On Monday (May 8) at around 1 p.m. EDT (1700 GMT), a rock crashed through the roof of a residential home in Hopewell Township, New Jersey. No one was injured but the police are currently investigating the origin and nature of the space rock which is believed to be a meteorite.

“It appears whatever came from the sky fell through the roof of the top window — that’s my dad’s bedroom,” said Suzy Kop, according to CBS News Kerri Corrado (opens in new tab), who first reported the news early on Tuesday (May 9).

The family, which was home at the time saw that the rock had a metallic appearance and it caused a dent in the bedroom floor as it “ricocheted up” to the ceiling, creating another hole due to its high impact speed.


Eventually, it bounced back to the floor where it was discovered by Kop, one of the residents. Initially, Kop thought that someone had thrown a rock at their home. Concerned about possible residues and radioactivity, emergency responders arrived later to check on the family members and scan the home. CBS News interviewed Kop, who provided details about the incident and the subsequent response.

“They were afraid that, you know, because it fell from the sky, was it radioactive? Could we have a type of residue on us? So they scanned us and everything came back clear,” she said.

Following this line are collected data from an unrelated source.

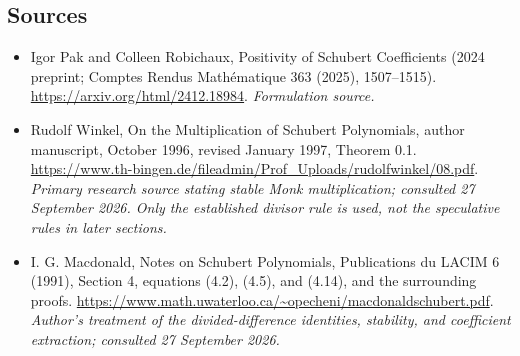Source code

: \documentclass[11pt]{article}
\begin{document}
\subsection{Sources}
\begin{itemize}
\item[S1]Igor Pak and Colleen Robichaux, Positivity of Schubert Coefficients (2024 preprint; Comptes Rendus Mathématique 363 (2025), 1507–1515).
\url{https://arxiv.org/html/2412.18984}.
\textit{Formulation source.}
\item[E1]Rudolf Winkel, On the Multiplication of Schubert Polynomials,
author manuscript, October 1996, revised January 1997, Theorem 0.1.
\url{https://www.th-bingen.de/fileadmin/Prof_Uploads/rudolfwinkel/08.pdf}.
\textit{Primary research source stating stable Monk multiplication;
consulted 27 September 2026. Only the established divisor rule is used,
not the speculative rules in later sections.}
\item[E2]I. G. Macdonald, Notes on Schubert Polynomials,
Publications du LACIM 6 (1991), Section 4, equations (4.2), (4.5), and
(4.14), and the surrounding proofs.
\url{https://www.math.uwaterloo.ca/~opecheni/macdonaldschubert.pdf}.
\textit{Author's treatment of the divided-difference identities,
stability, and coefficient extraction; consulted 27 September 2026.}

\end{itemize}
\end{document}
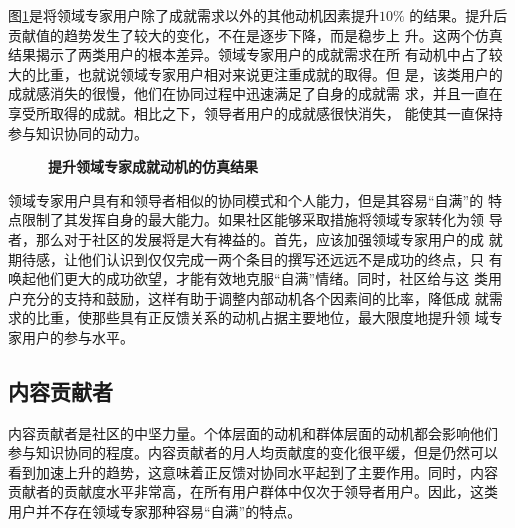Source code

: 图\ref{fig:improve3}是将领域专家用户除了成就需求以外的其他动机因素提升$10\%$
的结果。提升后贡献值的趋势发生了较大的变化，不在是逐步下降，而是稳步上
升。这两个仿真结果揭示了两类用户的根本差异。领域专家用户的成就需求在所
有动机中占了较大的比重，也就说领域专家用户相对来说更注重成就的取得。但
是，该类用户的成就感消失的很慢，他们在协同过程中迅速满足了自身的成就需
求，并且一直在享受所取得的成就。相比之下，领导者用户的成就感很快消失，
能使其一直保持参与知识协同的动力。

\begin{figure}[!htb]
  \centering
  \caption{\small{\textbf{提升领域专家成就动机的仿真结果}}}
  \label{fig:improve3}
\end{figure}

领域专家用户具有和领导者相似的协同模式和个人能力，但是其容易“自满”的
特点限制了其发挥自身的最大能力。如果社区能够采取措施将领域专家转化为领
导者，那么对于社区的发展将是大有裨益的。首先，应该加强领域专家用户的成
就期待感，让他们认识到仅仅完成一两个条目的撰写还远远不是成功的终点，只
有唤起他们更大的成功欲望，才能有效地克服“自满”情绪。同时，社区给与这
类用户充分的支持和鼓励，这样有助于调整内部动机各个因素间的比率，降低成
就需求的比重，使那些具有正反馈关系的动机占据主要地位，最大限度地提升领
域专家用户的参与水平。

\subsection{内容贡献者}

内容贡献者是社区的中坚力量。个体层面的动机和群体层面的动机都会影响他们
参与知识协同的程度。内容贡献者的月人均贡献度的变化很平缓，但是仍然可以
看到加速上升的趋势，这意味着正反馈对协同水平起到了主要作用。同时，内容
贡献者的贡献度水平非常高，在所有用户群体中仅次于领导者用户。因此，这类
用户并不存在领域专家那种容易“自满”的特点。

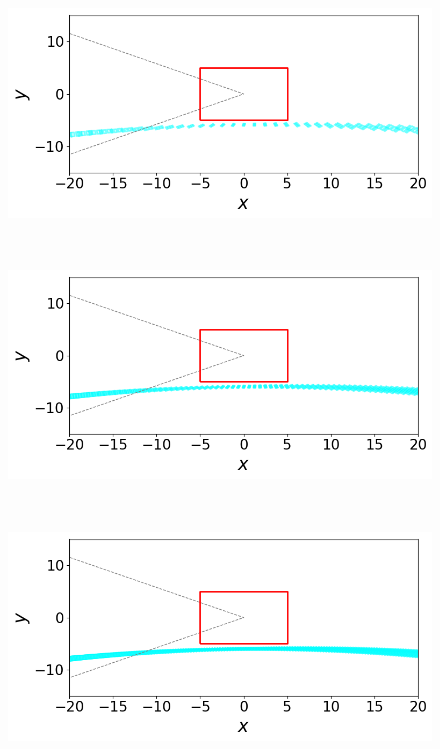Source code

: \begin{figure}
\begin{minipage}{0.48\textwidth}
\begin{minipage}[b]{\linewidth}
  \centering
  \includegraphics[width=0.9\columnwidth,trim=0 1.3em 0 0, clip]{images/step_a_1_0.png}
\end{minipage}%
\\
\vspace{0.5em}
\begin{minipage}[b]{\linewidth}
  \centering
    \includegraphics[width=0.9\columnwidth,trim=0 1.3em 0 0, clip]{images/step_b_0_5.png}
\end{minipage}
\\
\vspace{0.5em}
\begin{minipage}[b]{\linewidth}
  \centering
    \includegraphics[width=0.9\columnwidth,trim=0 1.3em 0 0, clip]{images/step_c_0_25.png}

\end{minipage}
\end{minipage}
\end{figure}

The police have just stated that the rock measures approximately 4 inches by 6 inches (10 by 15 centimeters) having an oval shape. They think that the rock could potentially be a part of the Eta Aquarid meteor shower, which occurred during the first week of May.

The Eta Aquarid meteor shower is an annual event caused by Earth passing through debris from Halley’s Comet. The fragments of the comet burn up in our planet’s atmosphere, creating spectacular displays. The meteor shower reached its peak just before dawn on Saturday (May 6).

Space rocks rarely strike populated areas but those that don’t completely burn up can be found on the ground. A similar incident occurred in October 2021, when a 2.9-pound (1.3 kilograms) meteorite crashed through the roof of a Canadian home and ended up on a pillow, narrowly missing the face of a sleeping resident and showering them with debris.

“A fragment hits a structure … somewhere on the order of about half a dozen times per year globally,” Peter Brown, a meteorite astronomer at Western University in Ontario, told Space.com at the time. “In North America, there’s a building hit every three to five years.”